Dataset entries:

★ ★ ★

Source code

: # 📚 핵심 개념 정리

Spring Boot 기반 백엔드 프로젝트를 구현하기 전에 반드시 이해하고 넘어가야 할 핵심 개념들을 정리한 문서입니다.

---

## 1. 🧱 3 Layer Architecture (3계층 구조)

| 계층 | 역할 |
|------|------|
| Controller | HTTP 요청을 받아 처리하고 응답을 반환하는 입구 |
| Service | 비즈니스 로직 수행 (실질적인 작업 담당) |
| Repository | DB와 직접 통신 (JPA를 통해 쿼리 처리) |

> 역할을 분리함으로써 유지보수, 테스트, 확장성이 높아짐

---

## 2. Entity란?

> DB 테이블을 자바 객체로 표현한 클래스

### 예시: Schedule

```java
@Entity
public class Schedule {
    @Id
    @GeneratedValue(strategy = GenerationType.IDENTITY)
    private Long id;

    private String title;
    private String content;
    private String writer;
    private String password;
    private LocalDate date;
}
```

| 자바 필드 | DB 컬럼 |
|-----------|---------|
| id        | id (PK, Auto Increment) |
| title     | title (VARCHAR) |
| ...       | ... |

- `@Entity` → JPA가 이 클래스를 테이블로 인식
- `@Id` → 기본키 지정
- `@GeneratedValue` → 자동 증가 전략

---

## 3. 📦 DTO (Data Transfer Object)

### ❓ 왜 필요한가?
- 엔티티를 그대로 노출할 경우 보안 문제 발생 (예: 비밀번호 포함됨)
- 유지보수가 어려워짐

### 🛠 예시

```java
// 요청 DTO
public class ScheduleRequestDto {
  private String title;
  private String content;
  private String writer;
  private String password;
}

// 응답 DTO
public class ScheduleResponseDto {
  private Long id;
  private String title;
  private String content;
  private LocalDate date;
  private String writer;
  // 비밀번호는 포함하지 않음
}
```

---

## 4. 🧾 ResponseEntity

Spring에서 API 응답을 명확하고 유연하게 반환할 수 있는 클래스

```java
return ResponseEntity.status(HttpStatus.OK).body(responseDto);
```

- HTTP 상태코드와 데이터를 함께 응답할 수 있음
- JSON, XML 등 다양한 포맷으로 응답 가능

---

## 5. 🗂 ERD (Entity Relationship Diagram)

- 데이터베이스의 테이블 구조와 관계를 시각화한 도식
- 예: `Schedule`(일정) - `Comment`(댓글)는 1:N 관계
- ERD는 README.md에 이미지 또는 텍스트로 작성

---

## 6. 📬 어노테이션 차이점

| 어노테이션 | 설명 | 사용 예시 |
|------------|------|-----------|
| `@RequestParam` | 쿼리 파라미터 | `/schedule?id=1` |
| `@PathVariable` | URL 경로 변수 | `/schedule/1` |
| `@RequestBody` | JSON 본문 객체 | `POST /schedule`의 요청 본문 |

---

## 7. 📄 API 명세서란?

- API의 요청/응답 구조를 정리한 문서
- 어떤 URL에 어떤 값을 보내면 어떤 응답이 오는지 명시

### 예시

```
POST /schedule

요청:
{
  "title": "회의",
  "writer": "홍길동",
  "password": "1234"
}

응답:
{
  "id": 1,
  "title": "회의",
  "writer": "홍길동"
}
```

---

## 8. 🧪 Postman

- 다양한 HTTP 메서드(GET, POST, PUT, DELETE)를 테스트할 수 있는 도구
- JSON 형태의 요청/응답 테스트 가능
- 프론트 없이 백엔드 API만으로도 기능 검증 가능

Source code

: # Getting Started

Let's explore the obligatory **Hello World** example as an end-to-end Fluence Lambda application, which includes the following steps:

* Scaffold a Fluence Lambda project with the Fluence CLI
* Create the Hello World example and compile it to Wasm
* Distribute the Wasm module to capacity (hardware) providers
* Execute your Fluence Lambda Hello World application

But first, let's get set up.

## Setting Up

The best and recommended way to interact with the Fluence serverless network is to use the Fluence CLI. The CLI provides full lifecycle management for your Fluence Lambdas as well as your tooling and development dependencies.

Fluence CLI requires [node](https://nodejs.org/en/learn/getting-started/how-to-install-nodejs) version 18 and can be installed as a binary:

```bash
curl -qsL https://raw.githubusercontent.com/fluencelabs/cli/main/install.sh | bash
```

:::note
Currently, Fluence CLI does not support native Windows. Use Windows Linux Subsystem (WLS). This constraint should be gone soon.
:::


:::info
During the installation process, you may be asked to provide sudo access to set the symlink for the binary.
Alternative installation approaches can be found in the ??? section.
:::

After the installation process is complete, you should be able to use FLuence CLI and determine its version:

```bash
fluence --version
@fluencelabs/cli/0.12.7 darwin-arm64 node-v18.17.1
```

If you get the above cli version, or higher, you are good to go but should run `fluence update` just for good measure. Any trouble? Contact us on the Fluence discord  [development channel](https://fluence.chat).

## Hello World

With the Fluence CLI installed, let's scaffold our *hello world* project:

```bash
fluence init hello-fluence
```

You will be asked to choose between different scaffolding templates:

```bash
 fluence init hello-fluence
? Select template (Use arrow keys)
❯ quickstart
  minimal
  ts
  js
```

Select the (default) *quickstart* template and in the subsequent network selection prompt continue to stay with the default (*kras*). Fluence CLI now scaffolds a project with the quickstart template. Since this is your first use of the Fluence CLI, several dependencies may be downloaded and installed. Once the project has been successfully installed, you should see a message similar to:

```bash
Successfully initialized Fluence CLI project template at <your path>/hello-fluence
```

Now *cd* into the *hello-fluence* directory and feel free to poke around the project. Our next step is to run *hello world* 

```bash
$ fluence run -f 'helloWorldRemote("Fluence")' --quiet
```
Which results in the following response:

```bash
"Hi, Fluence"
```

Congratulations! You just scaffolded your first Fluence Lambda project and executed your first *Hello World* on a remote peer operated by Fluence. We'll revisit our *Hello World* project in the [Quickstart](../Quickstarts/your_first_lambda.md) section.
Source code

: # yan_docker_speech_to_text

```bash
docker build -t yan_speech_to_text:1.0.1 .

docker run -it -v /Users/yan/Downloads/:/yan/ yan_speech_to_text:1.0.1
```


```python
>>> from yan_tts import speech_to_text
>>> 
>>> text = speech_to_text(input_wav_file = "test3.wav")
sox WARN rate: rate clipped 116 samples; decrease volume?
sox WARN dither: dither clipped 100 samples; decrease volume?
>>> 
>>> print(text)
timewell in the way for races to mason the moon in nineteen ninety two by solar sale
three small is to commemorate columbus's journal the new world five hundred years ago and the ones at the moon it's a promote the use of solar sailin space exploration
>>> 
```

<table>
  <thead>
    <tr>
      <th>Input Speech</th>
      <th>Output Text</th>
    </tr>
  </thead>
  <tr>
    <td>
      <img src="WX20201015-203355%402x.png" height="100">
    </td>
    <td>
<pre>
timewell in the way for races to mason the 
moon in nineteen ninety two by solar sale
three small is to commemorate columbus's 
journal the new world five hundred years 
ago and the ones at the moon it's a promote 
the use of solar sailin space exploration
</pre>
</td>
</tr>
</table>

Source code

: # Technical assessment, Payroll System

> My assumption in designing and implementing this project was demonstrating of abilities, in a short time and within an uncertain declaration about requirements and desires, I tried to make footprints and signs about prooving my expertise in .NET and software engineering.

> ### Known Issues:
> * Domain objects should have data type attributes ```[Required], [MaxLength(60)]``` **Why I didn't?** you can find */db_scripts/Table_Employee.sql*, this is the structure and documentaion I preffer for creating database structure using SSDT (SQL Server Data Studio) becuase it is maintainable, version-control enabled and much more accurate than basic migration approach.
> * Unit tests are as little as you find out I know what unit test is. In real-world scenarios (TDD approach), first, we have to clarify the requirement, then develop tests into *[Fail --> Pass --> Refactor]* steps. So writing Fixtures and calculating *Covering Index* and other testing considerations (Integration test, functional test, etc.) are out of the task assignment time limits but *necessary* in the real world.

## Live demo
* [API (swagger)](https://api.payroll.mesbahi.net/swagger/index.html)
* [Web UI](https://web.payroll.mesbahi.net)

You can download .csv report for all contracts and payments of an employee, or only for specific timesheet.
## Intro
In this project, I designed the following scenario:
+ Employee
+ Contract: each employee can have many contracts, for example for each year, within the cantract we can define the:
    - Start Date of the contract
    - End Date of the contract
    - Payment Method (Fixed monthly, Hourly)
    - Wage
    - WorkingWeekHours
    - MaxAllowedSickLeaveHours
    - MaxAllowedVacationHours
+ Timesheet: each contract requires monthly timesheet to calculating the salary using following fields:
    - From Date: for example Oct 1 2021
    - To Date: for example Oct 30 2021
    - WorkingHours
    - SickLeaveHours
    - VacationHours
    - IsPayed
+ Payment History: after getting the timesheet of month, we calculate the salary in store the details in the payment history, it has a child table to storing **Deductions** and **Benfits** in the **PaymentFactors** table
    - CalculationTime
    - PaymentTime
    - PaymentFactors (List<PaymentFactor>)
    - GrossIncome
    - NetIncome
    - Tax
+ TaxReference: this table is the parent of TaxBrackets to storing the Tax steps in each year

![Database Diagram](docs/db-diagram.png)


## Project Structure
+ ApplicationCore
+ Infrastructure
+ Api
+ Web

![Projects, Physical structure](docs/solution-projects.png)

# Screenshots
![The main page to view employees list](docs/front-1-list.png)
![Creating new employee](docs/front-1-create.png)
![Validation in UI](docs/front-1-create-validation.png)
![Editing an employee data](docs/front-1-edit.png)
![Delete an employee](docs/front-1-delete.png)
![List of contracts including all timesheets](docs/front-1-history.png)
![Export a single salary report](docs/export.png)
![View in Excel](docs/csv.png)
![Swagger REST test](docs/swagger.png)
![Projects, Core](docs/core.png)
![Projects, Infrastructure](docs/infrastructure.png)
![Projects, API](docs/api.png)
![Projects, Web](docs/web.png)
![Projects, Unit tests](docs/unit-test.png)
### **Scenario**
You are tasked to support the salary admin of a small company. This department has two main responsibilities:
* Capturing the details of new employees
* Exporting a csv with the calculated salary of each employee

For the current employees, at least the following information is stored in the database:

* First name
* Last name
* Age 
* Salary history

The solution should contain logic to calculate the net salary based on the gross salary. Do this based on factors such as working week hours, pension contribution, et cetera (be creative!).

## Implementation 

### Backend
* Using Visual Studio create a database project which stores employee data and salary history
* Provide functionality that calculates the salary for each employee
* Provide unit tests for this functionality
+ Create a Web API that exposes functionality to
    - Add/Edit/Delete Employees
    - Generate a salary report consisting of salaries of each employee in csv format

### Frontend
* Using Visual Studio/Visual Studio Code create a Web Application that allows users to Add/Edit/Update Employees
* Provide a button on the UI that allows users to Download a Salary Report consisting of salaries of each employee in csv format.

★ ★ ★

# [TRY IT]
With the first line of the records as the start and the line holding "필드 | DB 컬럼 |" as the end, please copy exactly those lines and no others.

# [RESPONSE TO THIS EXERCISE]
Source code

: # 📚 핵심 개념 정리

Spring Boot 기반 백엔드 프로젝트를 구현하기 전에 반드시 이해하고 넘어가야 할 핵심 개념들을 정리한 문서입니다.

---

## 1. 🧱 3 Layer Architecture (3계층 구조)

| 계층 | 역할 |
|------|------|
| Controller | HTTP 요청을 받아 처리하고 응답을 반환하는 입구 |
| Service | 비즈니스 로직 수행 (실질적인 작업 담당) |
| Repository | DB와 직접 통신 (JPA를 통해 쿼리 처리) |

> 역할을 분리함으로써 유지보수, 테스트, 확장성이 높아짐

---

## 2. Entity란?

> DB 테이블을 자바 객체로 표현한 클래스

### 예시: Schedule

```java
@Entity
public class Schedule {
    @Id
    @GeneratedValue(strategy = GenerationType.IDENTITY)
    private Long id;

    private String title;
    private String content;
    private String writer;
    private String password;
    private LocalDate date;
}
```

| 자바 필드 | DB 컬럼 |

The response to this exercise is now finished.